Count the lines below that contain the word "Output" and give only that number.
(MATERIAL FOR THE TASK)
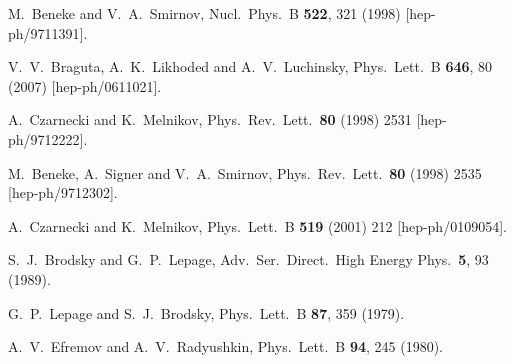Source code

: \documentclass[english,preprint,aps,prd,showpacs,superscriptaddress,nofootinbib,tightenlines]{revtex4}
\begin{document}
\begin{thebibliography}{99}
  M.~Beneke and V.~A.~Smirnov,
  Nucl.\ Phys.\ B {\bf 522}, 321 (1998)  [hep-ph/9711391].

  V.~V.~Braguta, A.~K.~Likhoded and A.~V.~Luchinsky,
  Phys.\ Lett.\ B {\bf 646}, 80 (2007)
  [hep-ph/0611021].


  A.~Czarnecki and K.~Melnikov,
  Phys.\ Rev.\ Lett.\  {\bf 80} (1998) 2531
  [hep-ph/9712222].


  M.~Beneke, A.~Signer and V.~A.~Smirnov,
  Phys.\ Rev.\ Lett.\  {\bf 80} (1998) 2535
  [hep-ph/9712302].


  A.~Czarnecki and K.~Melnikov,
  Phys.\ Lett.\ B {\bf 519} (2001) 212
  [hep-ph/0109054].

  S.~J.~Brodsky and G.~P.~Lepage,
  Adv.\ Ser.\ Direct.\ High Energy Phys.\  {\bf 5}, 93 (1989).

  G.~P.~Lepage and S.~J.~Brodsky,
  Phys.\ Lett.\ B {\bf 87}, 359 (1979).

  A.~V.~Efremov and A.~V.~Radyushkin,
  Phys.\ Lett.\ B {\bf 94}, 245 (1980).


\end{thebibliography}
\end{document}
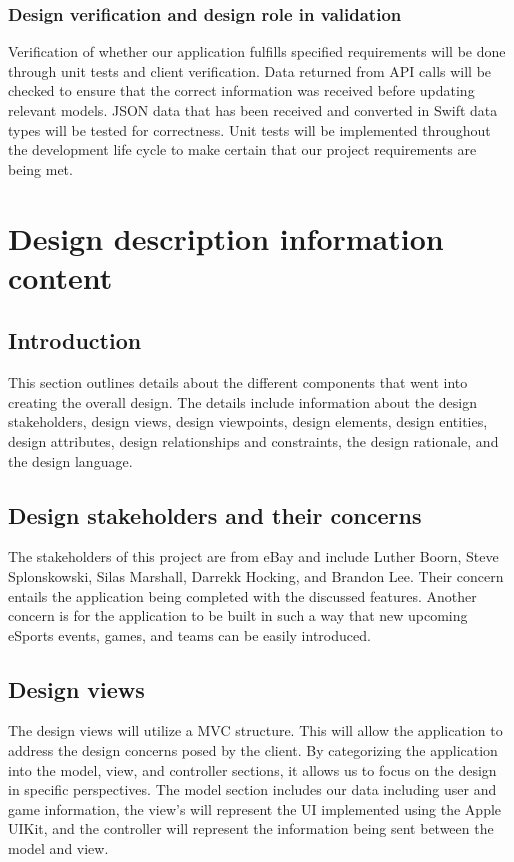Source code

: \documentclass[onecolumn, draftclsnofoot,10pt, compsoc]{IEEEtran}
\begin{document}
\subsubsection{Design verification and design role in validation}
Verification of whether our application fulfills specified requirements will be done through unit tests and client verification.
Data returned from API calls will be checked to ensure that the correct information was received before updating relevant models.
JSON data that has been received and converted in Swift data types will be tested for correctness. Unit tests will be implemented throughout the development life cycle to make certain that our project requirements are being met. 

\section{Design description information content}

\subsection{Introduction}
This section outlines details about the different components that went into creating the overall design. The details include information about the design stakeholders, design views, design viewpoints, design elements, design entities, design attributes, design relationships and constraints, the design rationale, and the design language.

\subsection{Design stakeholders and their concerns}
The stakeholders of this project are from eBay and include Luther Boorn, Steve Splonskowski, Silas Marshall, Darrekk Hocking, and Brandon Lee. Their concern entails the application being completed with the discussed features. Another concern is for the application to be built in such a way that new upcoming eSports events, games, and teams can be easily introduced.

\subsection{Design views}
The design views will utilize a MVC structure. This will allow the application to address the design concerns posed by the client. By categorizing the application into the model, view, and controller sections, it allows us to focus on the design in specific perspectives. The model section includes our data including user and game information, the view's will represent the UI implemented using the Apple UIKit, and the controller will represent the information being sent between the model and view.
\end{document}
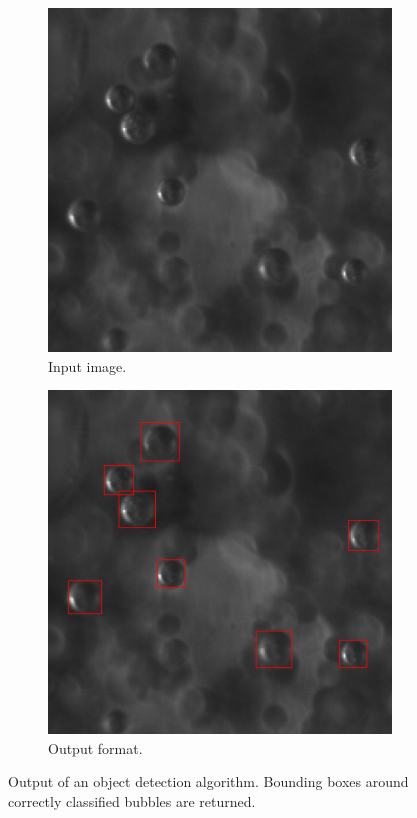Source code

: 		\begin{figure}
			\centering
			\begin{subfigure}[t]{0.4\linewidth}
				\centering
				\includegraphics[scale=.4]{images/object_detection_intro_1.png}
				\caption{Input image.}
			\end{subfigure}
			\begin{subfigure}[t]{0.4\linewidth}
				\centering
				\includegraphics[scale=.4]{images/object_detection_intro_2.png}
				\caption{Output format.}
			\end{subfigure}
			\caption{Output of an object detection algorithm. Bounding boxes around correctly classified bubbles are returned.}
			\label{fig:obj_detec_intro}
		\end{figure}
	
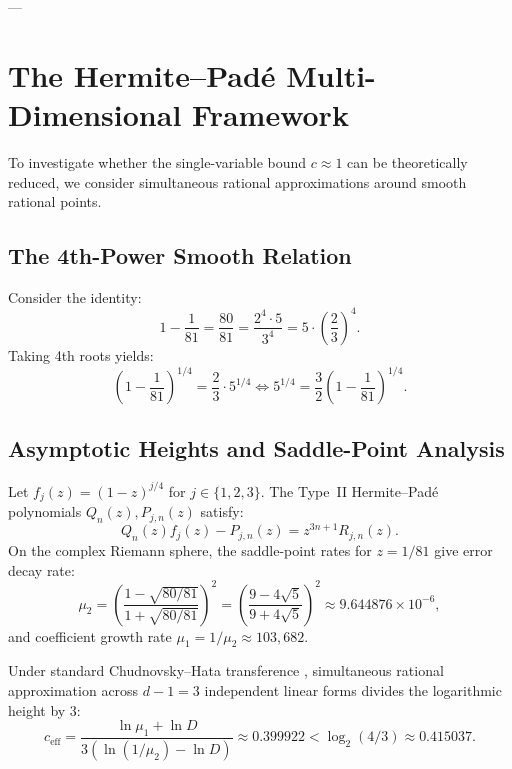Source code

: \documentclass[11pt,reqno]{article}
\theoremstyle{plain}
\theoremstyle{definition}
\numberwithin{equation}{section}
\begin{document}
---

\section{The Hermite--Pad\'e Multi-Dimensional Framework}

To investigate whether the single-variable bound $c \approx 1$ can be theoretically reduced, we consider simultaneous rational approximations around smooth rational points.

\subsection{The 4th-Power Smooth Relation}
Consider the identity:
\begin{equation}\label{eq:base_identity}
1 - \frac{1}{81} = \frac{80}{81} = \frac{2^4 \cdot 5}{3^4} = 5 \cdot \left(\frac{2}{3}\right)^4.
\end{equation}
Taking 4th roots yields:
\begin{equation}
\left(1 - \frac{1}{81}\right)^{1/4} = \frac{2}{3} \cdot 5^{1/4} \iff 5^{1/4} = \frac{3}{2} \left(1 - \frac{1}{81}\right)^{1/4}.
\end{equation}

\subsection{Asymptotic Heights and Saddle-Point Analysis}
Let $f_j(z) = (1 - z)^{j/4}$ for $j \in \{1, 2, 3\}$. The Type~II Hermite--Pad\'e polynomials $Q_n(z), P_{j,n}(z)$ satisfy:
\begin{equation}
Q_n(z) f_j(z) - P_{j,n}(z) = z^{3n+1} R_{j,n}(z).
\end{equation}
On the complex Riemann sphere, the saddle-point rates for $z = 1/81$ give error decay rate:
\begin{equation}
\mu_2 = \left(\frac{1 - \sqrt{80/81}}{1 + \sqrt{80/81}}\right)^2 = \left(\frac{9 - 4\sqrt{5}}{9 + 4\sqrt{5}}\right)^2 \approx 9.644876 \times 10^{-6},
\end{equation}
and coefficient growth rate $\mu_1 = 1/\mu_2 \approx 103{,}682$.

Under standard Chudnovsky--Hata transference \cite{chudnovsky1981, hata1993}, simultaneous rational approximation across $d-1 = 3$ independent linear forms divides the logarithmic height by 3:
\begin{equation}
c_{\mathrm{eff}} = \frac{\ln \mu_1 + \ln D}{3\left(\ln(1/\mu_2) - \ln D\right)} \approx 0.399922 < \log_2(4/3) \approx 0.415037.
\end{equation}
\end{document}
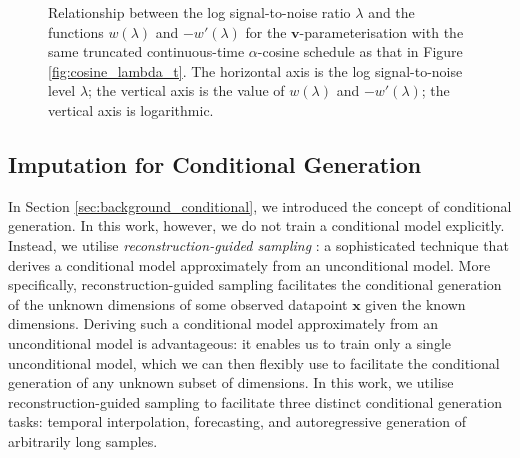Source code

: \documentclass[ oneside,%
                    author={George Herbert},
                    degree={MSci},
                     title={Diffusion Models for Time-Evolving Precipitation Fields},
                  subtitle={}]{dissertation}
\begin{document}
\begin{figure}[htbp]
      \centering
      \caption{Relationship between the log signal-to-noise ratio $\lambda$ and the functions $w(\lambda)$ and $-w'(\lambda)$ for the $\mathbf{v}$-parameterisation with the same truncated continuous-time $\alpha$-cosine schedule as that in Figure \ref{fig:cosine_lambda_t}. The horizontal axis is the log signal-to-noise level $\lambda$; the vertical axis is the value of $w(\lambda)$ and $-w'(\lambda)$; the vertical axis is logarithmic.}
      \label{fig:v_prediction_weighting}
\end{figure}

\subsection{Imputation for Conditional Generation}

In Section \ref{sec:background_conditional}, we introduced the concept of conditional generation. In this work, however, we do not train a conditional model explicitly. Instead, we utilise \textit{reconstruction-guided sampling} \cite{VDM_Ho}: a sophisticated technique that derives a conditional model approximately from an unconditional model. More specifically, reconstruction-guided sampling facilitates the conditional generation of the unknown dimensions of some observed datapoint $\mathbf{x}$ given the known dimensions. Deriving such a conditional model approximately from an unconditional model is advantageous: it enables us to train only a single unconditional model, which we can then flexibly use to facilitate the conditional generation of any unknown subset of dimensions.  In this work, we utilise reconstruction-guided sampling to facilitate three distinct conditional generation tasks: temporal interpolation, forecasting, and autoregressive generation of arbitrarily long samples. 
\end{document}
(End MATERIAL FOR THE TASK)
= RESPONSE TO THE EXERCISE =
2